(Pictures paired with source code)

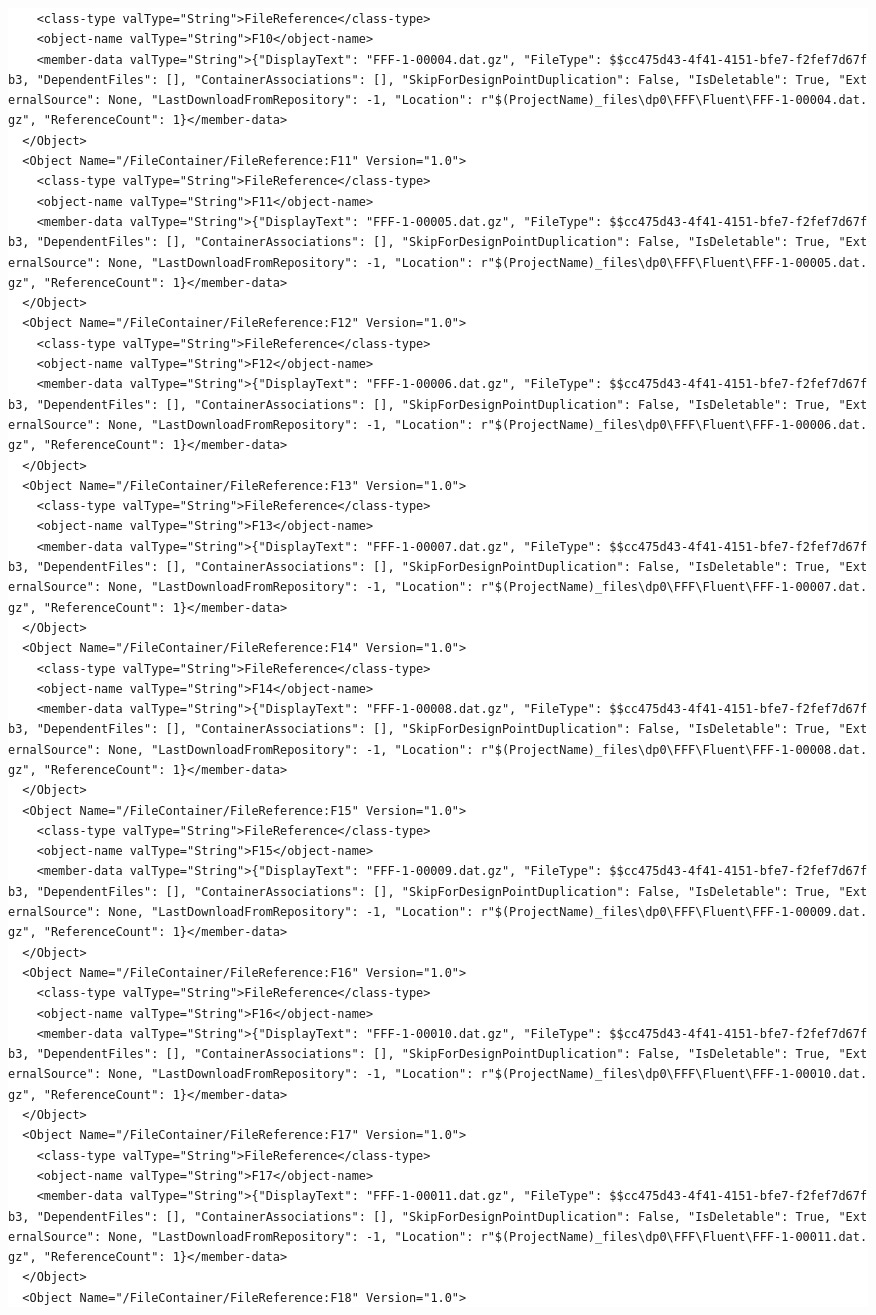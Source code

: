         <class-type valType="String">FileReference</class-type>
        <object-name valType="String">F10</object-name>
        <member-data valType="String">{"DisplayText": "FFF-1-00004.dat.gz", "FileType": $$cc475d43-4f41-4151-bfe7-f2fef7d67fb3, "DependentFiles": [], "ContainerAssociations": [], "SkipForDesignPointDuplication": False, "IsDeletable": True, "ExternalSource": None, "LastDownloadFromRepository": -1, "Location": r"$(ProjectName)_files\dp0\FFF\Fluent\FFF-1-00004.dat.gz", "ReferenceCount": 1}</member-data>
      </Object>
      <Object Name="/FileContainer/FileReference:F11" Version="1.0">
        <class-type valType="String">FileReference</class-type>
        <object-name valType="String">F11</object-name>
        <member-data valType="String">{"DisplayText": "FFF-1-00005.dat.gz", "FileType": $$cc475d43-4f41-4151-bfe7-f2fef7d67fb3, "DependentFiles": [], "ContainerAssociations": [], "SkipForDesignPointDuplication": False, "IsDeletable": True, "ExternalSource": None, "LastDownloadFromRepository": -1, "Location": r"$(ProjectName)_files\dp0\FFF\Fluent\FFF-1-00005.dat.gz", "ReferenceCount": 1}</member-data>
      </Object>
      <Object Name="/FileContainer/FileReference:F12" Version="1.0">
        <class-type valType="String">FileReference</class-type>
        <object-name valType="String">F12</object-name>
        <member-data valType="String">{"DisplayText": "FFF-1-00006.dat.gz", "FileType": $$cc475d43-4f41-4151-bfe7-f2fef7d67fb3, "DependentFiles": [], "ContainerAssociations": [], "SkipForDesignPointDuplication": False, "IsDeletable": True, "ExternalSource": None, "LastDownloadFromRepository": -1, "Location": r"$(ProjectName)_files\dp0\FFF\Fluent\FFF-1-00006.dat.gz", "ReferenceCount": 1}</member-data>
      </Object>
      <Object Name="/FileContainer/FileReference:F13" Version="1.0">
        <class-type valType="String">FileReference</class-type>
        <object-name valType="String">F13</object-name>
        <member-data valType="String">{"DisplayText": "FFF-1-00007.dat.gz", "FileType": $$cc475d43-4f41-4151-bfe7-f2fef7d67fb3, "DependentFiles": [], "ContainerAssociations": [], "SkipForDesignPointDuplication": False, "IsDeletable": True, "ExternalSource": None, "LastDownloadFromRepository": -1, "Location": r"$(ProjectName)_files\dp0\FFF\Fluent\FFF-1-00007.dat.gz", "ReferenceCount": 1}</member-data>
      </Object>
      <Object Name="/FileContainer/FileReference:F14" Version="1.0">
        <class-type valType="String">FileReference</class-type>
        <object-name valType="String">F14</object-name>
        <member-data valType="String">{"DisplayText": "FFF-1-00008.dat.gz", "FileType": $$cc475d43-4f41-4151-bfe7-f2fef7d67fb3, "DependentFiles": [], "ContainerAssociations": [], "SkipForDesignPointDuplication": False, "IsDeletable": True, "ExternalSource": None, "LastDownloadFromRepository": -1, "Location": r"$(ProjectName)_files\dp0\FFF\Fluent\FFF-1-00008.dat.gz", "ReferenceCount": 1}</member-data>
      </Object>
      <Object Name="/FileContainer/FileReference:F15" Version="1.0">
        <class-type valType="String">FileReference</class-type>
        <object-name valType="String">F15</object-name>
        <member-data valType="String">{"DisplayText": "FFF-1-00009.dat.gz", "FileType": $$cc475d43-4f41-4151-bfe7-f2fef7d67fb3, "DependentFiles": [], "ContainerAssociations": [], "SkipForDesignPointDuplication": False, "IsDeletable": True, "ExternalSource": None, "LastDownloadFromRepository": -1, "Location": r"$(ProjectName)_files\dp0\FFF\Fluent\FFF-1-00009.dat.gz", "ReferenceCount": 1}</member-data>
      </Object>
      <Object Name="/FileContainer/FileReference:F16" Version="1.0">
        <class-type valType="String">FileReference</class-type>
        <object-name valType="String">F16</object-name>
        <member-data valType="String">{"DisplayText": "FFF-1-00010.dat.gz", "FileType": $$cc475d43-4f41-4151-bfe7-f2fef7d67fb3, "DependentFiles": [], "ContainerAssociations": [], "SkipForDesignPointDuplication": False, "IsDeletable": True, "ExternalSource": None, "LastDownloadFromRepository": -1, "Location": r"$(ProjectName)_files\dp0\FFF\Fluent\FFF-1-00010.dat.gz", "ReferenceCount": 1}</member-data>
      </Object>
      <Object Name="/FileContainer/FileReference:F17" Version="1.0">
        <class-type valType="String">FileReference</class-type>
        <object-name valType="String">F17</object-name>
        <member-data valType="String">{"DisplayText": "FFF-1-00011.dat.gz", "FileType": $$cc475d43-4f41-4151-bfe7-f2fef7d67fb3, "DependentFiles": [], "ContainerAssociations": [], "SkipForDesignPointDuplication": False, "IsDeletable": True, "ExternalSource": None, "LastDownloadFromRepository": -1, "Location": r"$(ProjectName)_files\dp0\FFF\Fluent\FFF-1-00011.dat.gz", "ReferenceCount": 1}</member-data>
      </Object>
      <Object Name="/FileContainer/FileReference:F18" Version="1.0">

WORK TASK |
Output each record above exactly; omit the images.

RESPONSE TO THE EXERCISE |
Source code

:         <class-type valType="String">FileReference</class-type>
        <object-name valType="String">F10</object-name>
        <member-data valType="String">{"DisplayText": "FFF-1-00004.dat.gz", "FileType": $$cc475d43-4f41-4151-bfe7-f2fef7d67fb3, "DependentFiles": [], "ContainerAssociations": [], "SkipForDesignPointDuplication": False, "IsDeletable": True, "ExternalSource": None, "LastDownloadFromRepository": -1, "Location": r"$(ProjectName)_files\dp0\FFF\Fluent\FFF-1-00004.dat.gz", "ReferenceCount": 1}</member-data>
      </Object>
      <Object Name="/FileContainer/FileReference:F11" Version="1.0">
        <class-type valType="String">FileReference</class-type>
        <object-name valType="String">F11</object-name>
        <member-data valType="String">{"DisplayText": "FFF-1-00005.dat.gz", "FileType": $$cc475d43-4f41-4151-bfe7-f2fef7d67fb3, "DependentFiles": [], "ContainerAssociations": [], "SkipForDesignPointDuplication": False, "IsDeletable": True, "ExternalSource": None, "LastDownloadFromRepository": -1, "Location": r"$(ProjectName)_files\dp0\FFF\Fluent\FFF-1-00005.dat.gz", "ReferenceCount": 1}</member-data>
      </Object>
      <Object Name="/FileContainer/FileReference:F12" Version="1.0">
        <class-type valType="String">FileReference</class-type>
        <object-name valType="String">F12</object-name>
        <member-data valType="String">{"DisplayText": "FFF-1-00006.dat.gz", "FileType": $$cc475d43-4f41-4151-bfe7-f2fef7d67fb3, "DependentFiles": [], "ContainerAssociations": [], "SkipForDesignPointDuplication": False, "IsDeletable": True, "ExternalSource": None, "LastDownloadFromRepository": -1, "Location": r"$(ProjectName)_files\dp0\FFF\Fluent\FFF-1-00006.dat.gz", "ReferenceCount": 1}</member-data>
      </Object>
      <Object Name="/FileContainer/FileReference:F13" Version="1.0">
        <class-type valType="String">FileReference</class-type>
        <object-name valType="String">F13</object-name>
        <member-data valType="String">{"DisplayText": "FFF-1-00007.dat.gz", "FileType": $$cc475d43-4f41-4151-bfe7-f2fef7d67fb3, "DependentFiles": [], "ContainerAssociations": [], "SkipForDesignPointDuplication": False, "IsDeletable": True, "ExternalSource": None, "LastDownloadFromRepository": -1, "Location": r"$(ProjectName)_files\dp0\FFF\Fluent\FFF-1-00007.dat.gz", "ReferenceCount": 1}</member-data>
      </Object>
      <Object Name="/FileContainer/FileReference:F14" Version="1.0">
        <class-type valType="String">FileReference</class-type>
        <object-name valType="String">F14</object-name>
        <member-data valType="String">{"DisplayText": "FFF-1-00008.dat.gz", "FileType": $$cc475d43-4f41-4151-bfe7-f2fef7d67fb3, "DependentFiles": [], "ContainerAssociations": [], "SkipForDesignPointDuplication": False, "IsDeletable": True, "ExternalSource": None, "LastDownloadFromRepository": -1, "Location": r"$(ProjectName)_files\dp0\FFF\Fluent\FFF-1-00008.dat.gz", "ReferenceCount": 1}</member-data>
      </Object>
      <Object Name="/FileContainer/FileReference:F15" Version="1.0">
        <class-type valType="String">FileReference</class-type>
        <object-name valType="String">F15</object-name>
        <member-data valType="String">{"DisplayText": "FFF-1-00009.dat.gz", "FileType": $$cc475d43-4f41-4151-bfe7-f2fef7d67fb3, "DependentFiles": [], "ContainerAssociations": [], "SkipForDesignPointDuplication": False, "IsDeletable": True, "ExternalSource": None, "LastDownloadFromRepository": -1, "Location": r"$(ProjectName)_files\dp0\FFF\Fluent\FFF-1-00009.dat.gz", "ReferenceCount": 1}</member-data>
      </Object>
      <Object Name="/FileContainer/FileReference:F16" Version="1.0">
        <class-type valType="String">FileReference</class-type>
        <object-name valType="String">F16</object-name>
        <member-data valType="String">{"DisplayText": "FFF-1-00010.dat.gz", "FileType": $$cc475d43-4f41-4151-bfe7-f2fef7d67fb3, "DependentFiles": [], "ContainerAssociations": [], "SkipForDesignPointDuplication": False, "IsDeletable": True, "ExternalSource": None, "LastDownloadFromRepository": -1, "Location": r"$(ProjectName)_files\dp0\FFF\Fluent\FFF-1-00010.dat.gz", "ReferenceCount": 1}</member-data>
      </Object>
      <Object Name="/FileContainer/FileReference:F17" Version="1.0">
        <class-type valType="String">FileReference</class-type>
        <object-name valType="String">F17</object-name>
        <member-data valType="String">{"DisplayText": "FFF-1-00011.dat.gz", "FileType": $$cc475d43-4f41-4151-bfe7-f2fef7d67fb3, "DependentFiles": [], "ContainerAssociations": [], "SkipForDesignPointDuplication": False, "IsDeletable": True, "ExternalSource": None, "LastDownloadFromRepository": -1, "Location": r"$(ProjectName)_files\dp0\FFF\Fluent\FFF-1-00011.dat.gz", "ReferenceCount": 1}</member-data>
      </Object>
      <Object Name="/FileContainer/FileReference:F18" Version="1.0">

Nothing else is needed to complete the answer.